\[\newcommand{\mat}[1]{\begin{bmatrix} #1 \end{bmatrix}}
\newcommand{\bt}[1]{\mathbf{#1}}\]
# EigenDecomposition

### Change of Basis

### Eigenvectors and Eigenvalues

### Finding Eigenvalues

### Diagonalization via EigenDecomposition

### Conditions for Diagonalization

### Complex Eigenvalues

### Powers of a Matrix

### Symmetric Matrices

### Quadratic Form and Definiteness

### Additional Resources

*In the last note, we looked at our first application of Linear Algebra in Machine Learning.

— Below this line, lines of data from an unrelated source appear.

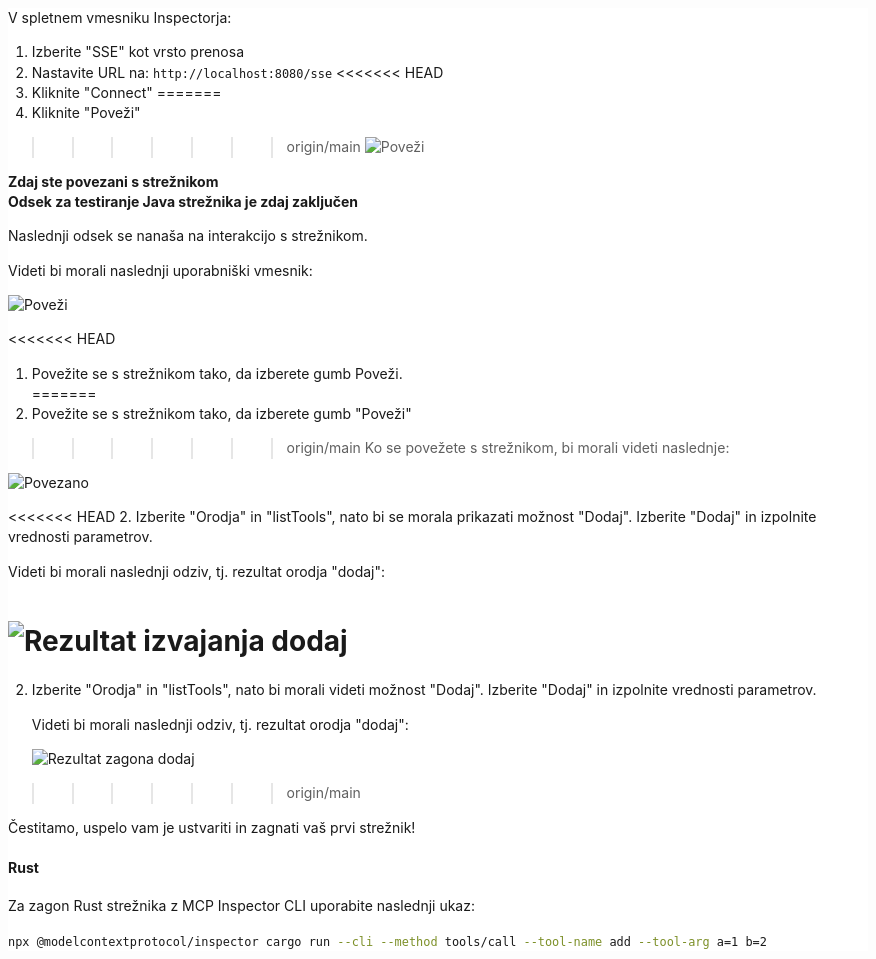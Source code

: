 V spletnem vmesniku Inspectorja:

1. Izberite "SSE" kot vrsto prenosa
2. Nastavite URL na: `http://localhost:8080/sse`
<<<<<<< HEAD
3. Kliknite "Connect"
=======
3. Kliknite "Poveži"
>>>>>>> origin/main
![Poveži](../../../../translated_images/tool.163d33e3ee307e209ef146d8f85060d2f7e83e9f59b3b1699a77204ae0454ad2.sl.png)

**Zdaj ste povezani s strežnikom**  
**Odsek za testiranje Java strežnika je zdaj zaključen**

Naslednji odsek se nanaša na interakcijo s strežnikom.

Videti bi morali naslednji uporabniški vmesnik:

![Poveži](../../../../translated_images/connect.141db0b2bd05f096fb1dd91273771fd8b2469d6507656c3b0c9df4b3c5473929.sl.png)

<<<<<<< HEAD
1. Povežite se s strežnikom tako, da izberete gumb Poveži.  
=======
1. Povežite se s strežnikom tako, da izberete gumb "Poveži"  
>>>>>>> origin/main
   Ko se povežete s strežnikom, bi morali videti naslednje:

   ![Povezano](../../../../translated_images/connected.73d1e042c24075d386cacdd4ee7cd748c16364c277d814e646ff2f7b5eefde85.sl.png)

<<<<<<< HEAD
2. Izberite "Orodja" in "listTools", nato bi se morala prikazati možnost "Dodaj". Izberite "Dodaj" in izpolnite vrednosti parametrov.

   Videti bi morali naslednji odziv, tj. rezultat orodja "dodaj":

   ![Rezultat izvajanja dodaj](../../../../translated_images/ran-tool.a5a6ee878c1369ec1e379b81053395252a441799dbf23416c36ddf288faf8249.sl.png)
=======
2. Izberite "Orodja" in "listTools", nato bi morali videti možnost "Dodaj". Izberite "Dodaj" in izpolnite vrednosti parametrov.

   Videti bi morali naslednji odziv, tj. rezultat orodja "dodaj":

   ![Rezultat zagona dodaj](../../../../translated_images/ran-tool.a5a6ee878c1369ec1e379b81053395252a441799dbf23416c36ddf288faf8249.sl.png)
>>>>>>> origin/main

Čestitamo, uspelo vam je ustvariti in zagnati vaš prvi strežnik!

#### Rust

Za zagon Rust strežnika z MCP Inspector CLI uporabite naslednji ukaz:

```sh
npx @modelcontextprotocol/inspector cargo run --cli --method tools/call --tool-name add --tool-arg a=1 b=2
```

Here we look at EigenDecomposition, which again has lots of ML applications, one of the most common being PCA. We will also discuss Symmetric Matrices and Quadratic Functions (which are widely used in Probability and Optimization).*

Let $\bt{a_1}, \dots, \bt{a_n}$ be a basis for the vector space $\mathcal{V}$ over the field $\mathbb{F}$.

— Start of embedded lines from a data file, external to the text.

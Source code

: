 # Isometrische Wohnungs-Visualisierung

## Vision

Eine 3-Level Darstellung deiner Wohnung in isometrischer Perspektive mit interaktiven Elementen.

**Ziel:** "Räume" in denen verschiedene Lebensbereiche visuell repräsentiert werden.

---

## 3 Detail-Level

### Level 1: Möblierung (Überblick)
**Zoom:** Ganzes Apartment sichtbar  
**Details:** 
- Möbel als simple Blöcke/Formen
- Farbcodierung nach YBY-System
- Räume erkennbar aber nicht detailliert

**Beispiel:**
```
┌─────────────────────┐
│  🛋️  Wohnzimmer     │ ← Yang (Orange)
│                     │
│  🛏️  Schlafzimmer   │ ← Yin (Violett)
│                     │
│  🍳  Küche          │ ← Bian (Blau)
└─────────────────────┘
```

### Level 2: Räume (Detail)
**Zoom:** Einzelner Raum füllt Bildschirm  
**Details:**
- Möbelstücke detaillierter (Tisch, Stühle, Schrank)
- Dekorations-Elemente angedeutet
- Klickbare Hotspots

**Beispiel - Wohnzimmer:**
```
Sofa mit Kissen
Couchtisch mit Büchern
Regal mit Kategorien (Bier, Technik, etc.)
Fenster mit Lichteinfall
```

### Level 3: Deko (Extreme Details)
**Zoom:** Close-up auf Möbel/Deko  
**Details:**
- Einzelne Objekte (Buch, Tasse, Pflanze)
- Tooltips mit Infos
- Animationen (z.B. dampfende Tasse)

Define the function $f: \mathbb{F^n} \to \mathcal{V}$, as

\[f([x_1, \dots, x_n]) = x_1\bt{a_1} + \dots + x_n\bt{a_n} \\\]That is, $f$ maps the representation of a vector in $\bt{a_1}, \dots, \bt{a_n}$ to the vector itself. The coordinate representation is also a vector in itself. The Unique Representation Lemma tells us that every vector in $\mathcal{V}$ has exactly one representation in terms of the basis vector, so the functions $f$ is both onto and one-to-one, hence it is invertible.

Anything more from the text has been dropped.